What you need to do: The answer must give back every line of the data exactly, with no pictures.

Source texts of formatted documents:
- Opening Delimiter -

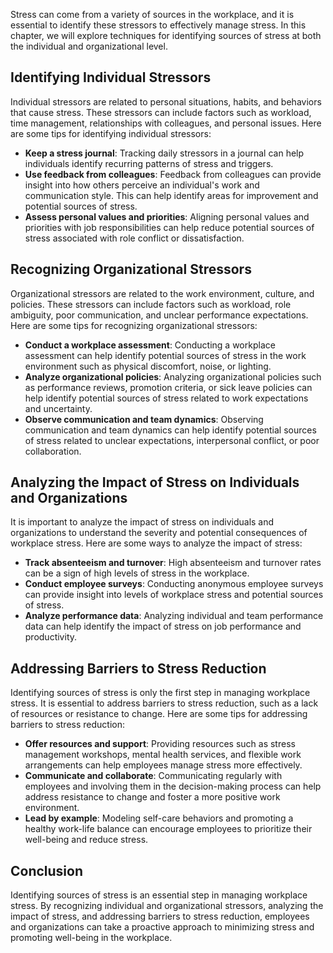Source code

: 
Stress can come from a variety of sources in the workplace, and it is essential to identify these stressors to effectively manage stress. In this chapter, we will explore techniques for identifying sources of stress at both the individual and organizational level.

Identifying Individual Stressors
--------------------------------

Individual stressors are related to personal situations, habits, and behaviors that cause stress. These stressors can include factors such as workload, time management, relationships with colleagues, and personal issues. Here are some tips for identifying individual stressors:

* **Keep a stress journal**: Tracking daily stressors in a journal can help individuals identify recurring patterns of stress and triggers.
* **Use feedback from colleagues**: Feedback from colleagues can provide insight into how others perceive an individual's work and communication style. This can help identify areas for improvement and potential sources of stress.
* **Assess personal values and priorities**: Aligning personal values and priorities with job responsibilities can help reduce potential sources of stress associated with role conflict or dissatisfaction.

Recognizing Organizational Stressors
------------------------------------

Organizational stressors are related to the work environment, culture, and policies. These stressors can include factors such as workload, role ambiguity, poor communication, and unclear performance expectations. Here are some tips for recognizing organizational stressors:

* **Conduct a workplace assessment**: Conducting a workplace assessment can help identify potential sources of stress in the work environment such as physical discomfort, noise, or lighting.
* **Analyze organizational policies**: Analyzing organizational policies such as performance reviews, promotion criteria, or sick leave policies can help identify potential sources of stress related to work expectations and uncertainty.
* **Observe communication and team dynamics**: Observing communication and team dynamics can help identify potential sources of stress related to unclear expectations, interpersonal conflict, or poor collaboration.

Analyzing the Impact of Stress on Individuals and Organizations
---------------------------------------------------------------

It is important to analyze the impact of stress on individuals and organizations to understand the severity and potential consequences of workplace stress. Here are some ways to analyze the impact of stress:

* **Track absenteeism and turnover**: High absenteeism and turnover rates can be a sign of high levels of stress in the workplace.
* **Conduct employee surveys**: Conducting anonymous employee surveys can provide insight into levels of workplace stress and potential sources of stress.
* **Analyze performance data**: Analyzing individual and team performance data can help identify the impact of stress on job performance and productivity.

Addressing Barriers to Stress Reduction
---------------------------------------

Identifying sources of stress is only the first step in managing workplace stress. It is essential to address barriers to stress reduction, such as a lack of resources or resistance to change. Here are some tips for addressing barriers to stress reduction:

* **Offer resources and support**: Providing resources such as stress management workshops, mental health services, and flexible work arrangements can help employees manage stress more effectively.
* **Communicate and collaborate**: Communicating regularly with employees and involving them in the decision-making process can help address resistance to change and foster a more positive work environment.
* **Lead by example**: Modeling self-care behaviors and promoting a healthy work-life balance can encourage employees to prioritize their well-being and reduce stress.

Conclusion
----------

Identifying sources of stress is an essential step in managing workplace stress. By recognizing individual and organizational stressors, analyzing the impact of stress, and addressing barriers to stress reduction, employees and organizations can take a proactive approach to minimizing stress and promoting well-being in the workplace.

- Closing Delimiter -

Answer:
Source code

: 
Stress can come from a variety of sources in the workplace, and it is essential to identify these stressors to effectively manage stress. In this chapter, we will explore techniques for identifying sources of stress at both the individual and organizational level.

Identifying Individual Stressors
--------------------------------

Individual stressors are related to personal situations, habits, and behaviors that cause stress. These stressors can include factors such as workload, time management, relationships with colleagues, and personal issues. Here are some tips for identifying individual stressors:

* **Keep a stress journal**: Tracking daily stressors in a journal can help individuals identify recurring patterns of stress and triggers.
* **Use feedback from colleagues**: Feedback from colleagues can provide insight into how others perceive an individual's work and communication style. This can help identify areas for improvement and potential sources of stress.
* **Assess personal values and priorities**: Aligning personal values and priorities with job responsibilities can help reduce potential sources of stress associated with role conflict or dissatisfaction.

Recognizing Organizational Stressors
------------------------------------

Organizational stressors are related to the work environment, culture, and policies. These stressors can include factors such as workload, role ambiguity, poor communication, and unclear performance expectations. Here are some tips for recognizing organizational stressors:

* **Conduct a workplace assessment**: Conducting a workplace assessment can help identify potential sources of stress in the work environment such as physical discomfort, noise, or lighting.
* **Analyze organizational policies**: Analyzing organizational policies such as performance reviews, promotion criteria, or sick leave policies can help identify potential sources of stress related to work expectations and uncertainty.
* **Observe communication and team dynamics**: Observing communication and team dynamics can help identify potential sources of stress related to unclear expectations, interpersonal conflict, or poor collaboration.

Analyzing the Impact of Stress on Individuals and Organizations
---------------------------------------------------------------

It is important to analyze the impact of stress on individuals and organizations to understand the severity and potential consequences of workplace stress. Here are some ways to analyze the impact of stress:

* **Track absenteeism and turnover**: High absenteeism and turnover rates can be a sign of high levels of stress in the workplace.
* **Conduct employee surveys**: Conducting anonymous employee surveys can provide insight into levels of workplace stress and potential sources of stress.
* **Analyze performance data**: Analyzing individual and team performance data can help identify the impact of stress on job performance and productivity.

Addressing Barriers to Stress Reduction
---------------------------------------

Identifying sources of stress is only the first step in managing workplace stress. It is essential to address barriers to stress reduction, such as a lack of resources or resistance to change. Here are some tips for addressing barriers to stress reduction:

* **Offer resources and support**: Providing resources such as stress management workshops, mental health services, and flexible work arrangements can help employees manage stress more effectively.
* **Communicate and collaborate**: Communicating regularly with employees and involving them in the decision-making process can help address resistance to change and foster a more positive work environment.
* **Lead by example**: Modeling self-care behaviors and promoting a healthy work-life balance can encourage employees to prioritize their well-being and reduce stress.

Conclusion
----------

Identifying sources of stress is an essential step in managing workplace stress. By recognizing individual and organizational stressors, analyzing the impact of stress, and addressing barriers to stress reduction, employees and organizations can take a proactive approach to minimizing stress and promoting well-being in the workplace.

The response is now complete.